I was a young bride when I moved to Goondiwindi and my mother was a young bride when she moved to the family farm outside Dalby. In fact, there have been many young brides in my family who have moved to live in rural Australia. The men marked the land literally with their fences, roads, dams, ploughed paddocks etc. But, the women leave markings which are more about the fabric of the community. They leave their spirit in a different way to the men, who also leave their spirit inbedded in the earth with their sweat and in many cases their tears.

The young bride above seems to hover above the land with the horizon enticing in the distance. Over this horizon there maybe other horizons, but she seems wistful about her present place. Readers of my BLOG know that I use landscape elements as metaphors for our emotional landscapes. The horizon can be interpreted literally or be understood as something which is inside us, a place where we search to know who we are.

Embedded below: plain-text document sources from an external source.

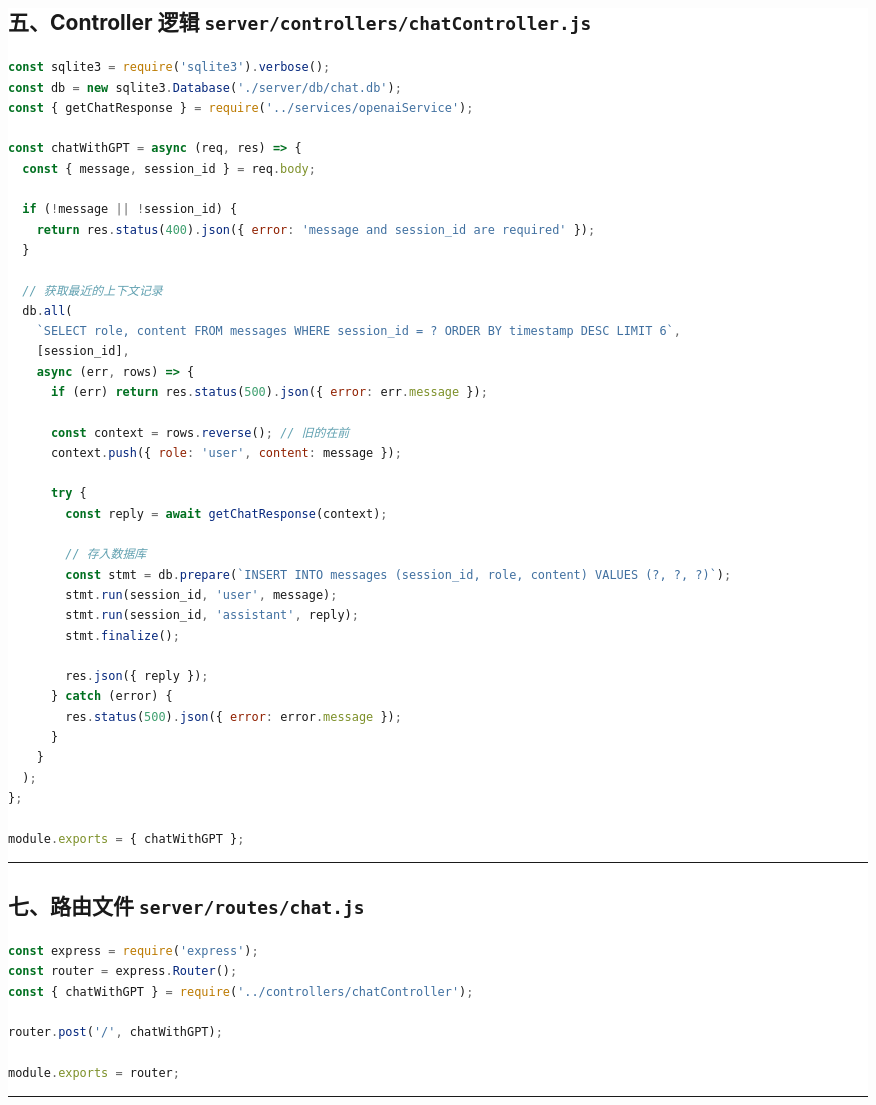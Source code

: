 
## 五、Controller 逻辑 `server/controllers/chatController.js`

```js
const sqlite3 = require('sqlite3').verbose();
const db = new sqlite3.Database('./server/db/chat.db');
const { getChatResponse } = require('../services/openaiService');

const chatWithGPT = async (req, res) => {
  const { message, session_id } = req.body;

  if (!message || !session_id) {
    return res.status(400).json({ error: 'message and session_id are required' });
  }

  // 获取最近的上下文记录
  db.all(
    `SELECT role, content FROM messages WHERE session_id = ? ORDER BY timestamp DESC LIMIT 6`,
    [session_id],
    async (err, rows) => {
      if (err) return res.status(500).json({ error: err.message });

      const context = rows.reverse(); // 旧的在前
      context.push({ role: 'user', content: message });

      try {
        const reply = await getChatResponse(context);

        // 存入数据库
        const stmt = db.prepare(`INSERT INTO messages (session_id, role, content) VALUES (?, ?, ?)`);
        stmt.run(session_id, 'user', message);
        stmt.run(session_id, 'assistant', reply);
        stmt.finalize();

        res.json({ reply });
      } catch (error) {
        res.status(500).json({ error: error.message });
      }
    }
  );
};

module.exports = { chatWithGPT };
```

---

##  七、路由文件 `server/routes/chat.js`

```js
const express = require('express');
const router = express.Router();
const { chatWithGPT } = require('../controllers/chatController');

router.post('/', chatWithGPT);

module.exports = router;
```

---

The second painting 'Hot' is a more playful image, where the two figures placed against a red background seem to be absorbed into the fabric of the image. I played with the word hot to mean both heat and sexy.


Audubon Ron said...

Okay, it’s the wee hours of the evening on my back porch. I hear dogs barking, not mine, she’s prostrate in her room on a bed of several blankets covered with a sheep’s skin and a big feather pillow and if you are wondering whether I spoil, the answer is yes and everyone who comes within my proximity, why, because I can AND I’m good at it, not to omit the sound of frogs and my ducks giving up the occasional argument over who sleeps where, and of course my loving and sweet cats who are pounding the back porch looking to kill every bug in their sight and well, the Little Woman is fast retired to beddy-bye (we have separate suites) on her laptop talking to her boyfriend for all I know - teasing. She’s actually fixated on a computer game she uploaded today. All is well, all is well, and all is good. Oh, so my point is, I will focus on you as I now have the time.
I too still have flying dreams. It is supposed to mean we are happy. Well not mine entirely, because I always seem to have trouble navigating electrical power lines. There are no power lines in your painting so that is good. But what I love is the back ground. It doesn’t really say if it’s ocean, it doesn’t really say if it’s land, it says a horizon. So, yes, I get the metaphor of an emotional landscape right off. But it is bright and heartwarming as most of your art is. I never fear to be with you – in painting.
So, with glass of sherry in hand, I’ll go back to your painting and just study you some more before turning in.
Thank you for sharing.

moneythoughts said...

I think these two earlier works are interesting. They are a far ways from where you are now. I like your more recent work with the tree of life much better as I think they are very unique. Being an artist, for some, is a journey, and the journey changes us. Those that just paint pretty pictures, and there is nothing wrong with that, do not necessarily enter the journey. There is nothing wrong with artists that paint pretty pictures, as there are a lot of them. Then there are artist that take a journey through their art much the way writers might take a journey through their writings. I know I sound judgmental, but I don't mean to be. Kathryn, I think you know what I am saying.